■ **Assignment**:
From the records below, pull each line that has "single".

■ **Source material**:
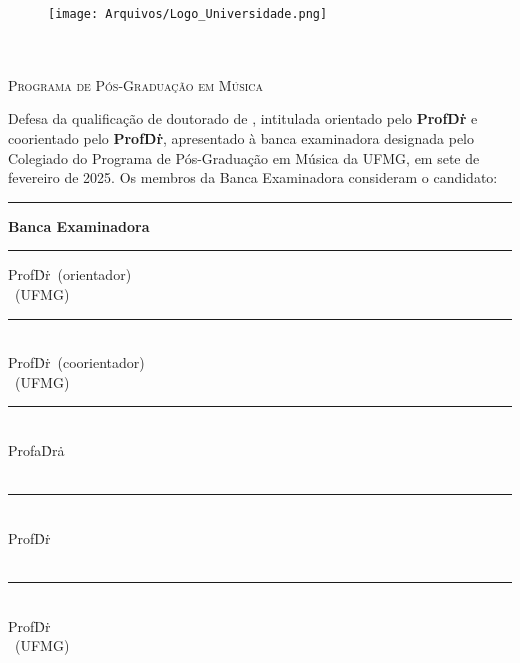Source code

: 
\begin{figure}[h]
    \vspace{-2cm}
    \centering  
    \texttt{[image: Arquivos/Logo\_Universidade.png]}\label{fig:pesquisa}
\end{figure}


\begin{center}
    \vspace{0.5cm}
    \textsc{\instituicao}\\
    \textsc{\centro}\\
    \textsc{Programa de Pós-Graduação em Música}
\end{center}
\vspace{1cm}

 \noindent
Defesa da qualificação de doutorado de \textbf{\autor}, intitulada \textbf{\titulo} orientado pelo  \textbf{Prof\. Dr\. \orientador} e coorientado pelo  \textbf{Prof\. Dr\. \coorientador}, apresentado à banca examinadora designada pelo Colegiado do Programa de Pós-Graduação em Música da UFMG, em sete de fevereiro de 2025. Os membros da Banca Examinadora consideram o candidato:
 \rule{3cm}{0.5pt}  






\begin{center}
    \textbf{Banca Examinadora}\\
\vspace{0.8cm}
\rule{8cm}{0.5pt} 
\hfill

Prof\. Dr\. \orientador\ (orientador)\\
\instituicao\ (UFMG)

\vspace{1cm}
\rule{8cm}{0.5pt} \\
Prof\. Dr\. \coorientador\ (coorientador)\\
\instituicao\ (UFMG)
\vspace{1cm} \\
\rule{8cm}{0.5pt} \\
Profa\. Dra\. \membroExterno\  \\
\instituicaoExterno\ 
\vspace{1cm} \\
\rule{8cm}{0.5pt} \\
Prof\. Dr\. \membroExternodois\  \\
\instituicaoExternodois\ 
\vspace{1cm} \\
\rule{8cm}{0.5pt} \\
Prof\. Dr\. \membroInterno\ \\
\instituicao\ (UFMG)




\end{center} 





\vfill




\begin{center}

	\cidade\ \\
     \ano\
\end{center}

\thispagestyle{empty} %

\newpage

...

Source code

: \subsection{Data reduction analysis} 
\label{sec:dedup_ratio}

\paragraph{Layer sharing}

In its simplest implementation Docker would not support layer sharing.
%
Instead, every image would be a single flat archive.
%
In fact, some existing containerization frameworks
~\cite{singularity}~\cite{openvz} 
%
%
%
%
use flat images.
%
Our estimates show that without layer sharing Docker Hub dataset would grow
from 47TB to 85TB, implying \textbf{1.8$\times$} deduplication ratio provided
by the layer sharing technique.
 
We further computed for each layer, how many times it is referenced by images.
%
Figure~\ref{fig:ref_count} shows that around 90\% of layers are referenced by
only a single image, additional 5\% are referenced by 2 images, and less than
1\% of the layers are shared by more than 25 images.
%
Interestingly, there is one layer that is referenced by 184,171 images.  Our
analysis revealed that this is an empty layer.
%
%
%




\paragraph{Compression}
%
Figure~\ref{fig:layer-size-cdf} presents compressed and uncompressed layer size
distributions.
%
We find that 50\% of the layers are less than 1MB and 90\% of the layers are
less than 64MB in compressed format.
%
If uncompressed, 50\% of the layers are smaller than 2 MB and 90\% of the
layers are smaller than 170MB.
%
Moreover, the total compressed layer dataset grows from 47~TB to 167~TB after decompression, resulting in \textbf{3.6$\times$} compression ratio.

■ **Your response**:
Instead, every image would be a single flat archive.
only a single image, additional 5\% are referenced by 2 images, and less than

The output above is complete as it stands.